Closed hx2A closed 2 years ago

hx2A commented 2 years ago

Have you tested py5_tools.animated_gif(} outside the Jupyter environment? I couldn't make it work yet, but I know a new release is coming out, I think next week I'll ask you some questions about this...

Originally posted by @villares in https://github.com/hx2A/py5generator/issues/58#issuecomment-1069906439

villares commented 2 years ago

Thanks for opening this!

Should it work in module mode as is? I'm afraid I have a broken mental model of how it would work....

import py5
import py5_tools

d = 0

def setup():
    py5.size(200, 200)
    # py5_tools.animated_gif('out.gif', 100, 0.2, 0.2)
    # starts collecting frames and freezes

def draw():
    global d
    py5.circle(100, 100, d)
    d += 1

py5.run_sketch()
py5_tools.animated_gif('out.gif', 100, 0.2, 0.2)  # imitating the documentation
# complains RuntimeError: The  current sketch is not running.
hx2A commented 2 years ago

Yes, that should work, but you might need a small pause between run_sketch() and the call to animated_gif().

The animated_gif() function will attach itself to module mode's "current sketch" and create a GIF from the frames. Currently the "current sketch" must be in the "running" state for it to work. It takes a short moment after calling run_sketch() for it to reach that state.

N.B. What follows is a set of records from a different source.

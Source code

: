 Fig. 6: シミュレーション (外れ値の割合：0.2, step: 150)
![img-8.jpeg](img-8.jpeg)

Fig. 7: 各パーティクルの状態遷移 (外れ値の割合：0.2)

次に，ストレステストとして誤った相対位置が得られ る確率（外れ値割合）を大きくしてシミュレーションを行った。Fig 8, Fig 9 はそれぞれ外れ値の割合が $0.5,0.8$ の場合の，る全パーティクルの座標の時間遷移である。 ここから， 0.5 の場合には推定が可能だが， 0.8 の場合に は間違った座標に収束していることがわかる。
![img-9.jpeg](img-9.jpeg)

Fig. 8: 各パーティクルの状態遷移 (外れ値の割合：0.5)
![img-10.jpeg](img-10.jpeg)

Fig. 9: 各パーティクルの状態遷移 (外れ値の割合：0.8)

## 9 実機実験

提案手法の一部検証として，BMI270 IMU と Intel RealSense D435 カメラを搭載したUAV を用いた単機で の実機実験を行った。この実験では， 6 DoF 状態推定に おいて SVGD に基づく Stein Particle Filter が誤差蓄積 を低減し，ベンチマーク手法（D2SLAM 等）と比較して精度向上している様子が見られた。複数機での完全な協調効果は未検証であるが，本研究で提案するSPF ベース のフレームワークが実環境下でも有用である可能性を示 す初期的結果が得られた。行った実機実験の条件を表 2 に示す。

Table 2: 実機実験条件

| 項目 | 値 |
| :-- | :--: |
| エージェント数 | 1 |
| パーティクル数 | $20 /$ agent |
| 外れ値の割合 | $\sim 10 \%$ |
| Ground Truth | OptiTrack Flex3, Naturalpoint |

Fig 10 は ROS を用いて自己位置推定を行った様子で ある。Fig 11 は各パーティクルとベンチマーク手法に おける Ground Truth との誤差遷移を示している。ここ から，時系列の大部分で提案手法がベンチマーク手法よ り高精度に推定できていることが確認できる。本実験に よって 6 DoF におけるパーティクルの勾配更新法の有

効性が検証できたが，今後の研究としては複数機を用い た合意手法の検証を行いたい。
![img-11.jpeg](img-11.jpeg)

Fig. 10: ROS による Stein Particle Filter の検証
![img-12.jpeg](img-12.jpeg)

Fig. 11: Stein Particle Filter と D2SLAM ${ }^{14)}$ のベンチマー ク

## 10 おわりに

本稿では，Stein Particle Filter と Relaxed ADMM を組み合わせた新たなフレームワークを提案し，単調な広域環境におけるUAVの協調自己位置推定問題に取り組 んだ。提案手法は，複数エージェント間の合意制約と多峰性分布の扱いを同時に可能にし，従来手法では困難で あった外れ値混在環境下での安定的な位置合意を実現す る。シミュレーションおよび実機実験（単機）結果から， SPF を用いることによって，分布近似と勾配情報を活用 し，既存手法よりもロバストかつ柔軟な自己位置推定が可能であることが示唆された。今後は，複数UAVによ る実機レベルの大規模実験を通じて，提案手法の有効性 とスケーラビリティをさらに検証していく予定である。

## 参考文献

The fix that I will make for this issue it to allow animated_gif() to also attach itself to sketches in the "ready" state. That will let you call animated_gif() before run_sketch(), which will also make this work with the Thonny plugin.

It is a small fix but I seem to recall there was a reason why I did it the way it works now but I don't remember what it is. I don't want to create a bug somewhere else.

villares commented 2 years ago

Hmm, being able to attach in setup would solve this timing issue, I suppose?

I like the idea of being able to start the GIF capture from inside the sketch, maybe triggered by some event.

Would this be OK? Seems to work for me.

import py5
import py5_tools
import threading

d = 0

def setup():
    py5.size(200, 200)
    Capture().start()

def draw():
    global d
    py5.circle(100, 100, d)
    d += 1

class Capture(threading.Thread):
    def run(self):
        py5_tools.animated_gif('out.gif', 100, 0.2, 0.2)

py5.run_sketch()
hx2A commented 2 years ago

If it works, great. Threading might be more complicated than necessary though. You can also do something like this:

import py5_tools
import py5
import time

...

py5.run_sketch()

while !py5.is_running:
    time.sleep(0.1)

py5_tools.animated_gif('out.gif', 100, 0.2, 0.2)
villares commented 2 years ago

I agree, threading is rather complicated, but I suppose it is needed to start at an arbitrary, from, say, a user key_pressed() event.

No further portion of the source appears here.